Hi,
OK, let us try to name the biggest natural (finite) number we can, and
let us do that transfinite ascension on the growing functions from N to
N.
We have already build some well defined sequence of description (code)
of growing functions.
Let us choose the Hall Finney sequence to begin with (but the one by
Tom Caylor can be use instead).
F1 F2 F3 F4 F5 ...
With F1(n) = factorial(n), F2(n) = factorial(factorial n), etc.
Note this: Hal gave us a trick for getting from a growing function f, a
new function growing faster, actually the iteration of the function.
That is, Hal gave us a notion of successor for the growing function.

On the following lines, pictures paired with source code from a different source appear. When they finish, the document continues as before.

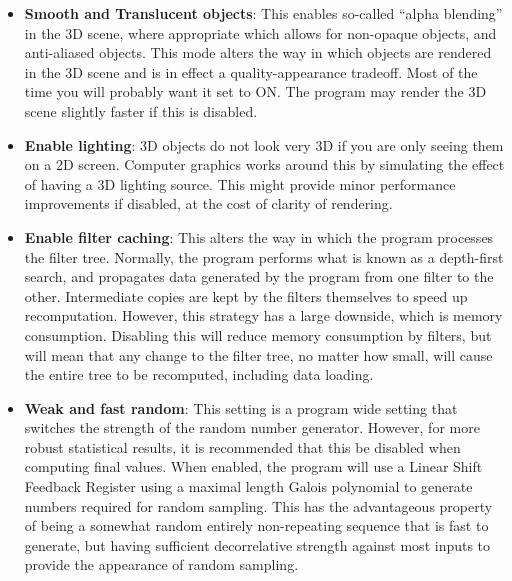 \documentclass[10pt]{article}
\begin{document}
\begin{itemize}
\item  \textbf{Smooth and Translucent objects}: This enables so-called ``alpha blending'' in the 3D scene, where appropriate which allows for non-opaque objects, and anti-aliased objects. This mode alters the way in which objects are rendered in the 3D scene and is in effect a quality-appearance tradeoff. Most of the time you will probably want it set to ON. The program may render the 3D scene slightly faster if this is disabled.
 
\item  \textbf{Enable lighting}: 3D objects do not look very 3D if you are only seeing them on a 2D screen. Computer graphics works around this by simulating the effect of having a 3D lighting source. This might provide minor performance improvements if disabled, at the cost of clarity of rendering.
 
\item \textbf{Enable filter caching}: This alters the way in which the program processes the filter tree. Normally, the program performs what is known as a depth-first search, and propagates data generated by the program from one filter to the other. Intermediate copies are kept by the filters themselves to speed up recomputation. However, this strategy has a large downside, which is memory consumption. Disabling this will reduce memory consumption by filters, but will mean that any change to the filter tree, no matter how small, will cause the entire tree to be recomputed, including data loading.

\item \textbf{Weak and fast random}: This setting is a program wide setting that switches the strength of the random number generator. However, for more robust statistical results, it is recommended that this be disabled when computing final values. When enabled, the program will use a Linear Shift Feedback Register using a maximal length Galois polynomial to generate numbers required for random sampling. This has the advantageous property of being a somewhat random entirely non-repeating sequence that is fast to generate, but having sufficient decorrelative strength against most inputs to provide the appearance of random sampling. 
\end{itemize}
\end{document}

Now the diagonalization of the sequence F1 F2 F3 F4 ..., which is given
by the new growing function defined by
G(n) = Fn(n) + 1
gives us a growing function which grows faster than any Fi from Hal's
initial sequence. Precisely, G will grow faster than any Fi on *almost
all* number (it could be that some Fi will grow faster than G on some
initial part of N, but for some finite value (which one?) G will keep
growing faster. Technically we must remember to apply our growing
function on "sufficiently big input' if we want to benefit of the
growing phenomenon. We will make a rough evaluation on that input
later, but let us not being distract by technical point like that.
The diagonalization gives an effective way to take the "limit" of the
sequence F1, F2, F3, ...
G grows faster than any Fi. Mathematician will say that the order type
of g, in our our new sequence F1 F2 F3 ... G, is omega (the greek
letter).
But G is just a well defined computable growing function and we can use
Hall Finney "successor" again to get the still faster function, namely
G(G(n)).
The order type of G(G(n)) is, well, the successor of omega: omega+1
And, as Hall initially, we can build the new sequance of growing
functions (all of which grows more than the preceding sequence):
G(n) G(G(n)) G(G(G(n))) G(G(G(G(n)))) etc.
which are of order type omega, omega+1, omega+2, omega+3, omega+4, etc.
Now we have obtained a new well defined infinite sequence of growing
function, and, writing it as:
G1, G2, G3, G4, G5, G6, ... or better, as
F_omega, F_omega+1, F_omega+2, F_omega+3
just showing such a sequence can be generated so that we can again
diagonalise it, getting
H(n) = Gn(n) + 1, or better
H(n) = F_omega+n (n) + 1
Getting a function of order type omega+omega: we can write H =
F_omega+omega
And of course, we can apply Hall's successor again, getting
F_omega+omega+1
which is just H(H(n), and so we get a new sequence:
F_omega+omega+1, F_omega+omega+2, F_omega+omega+3, ...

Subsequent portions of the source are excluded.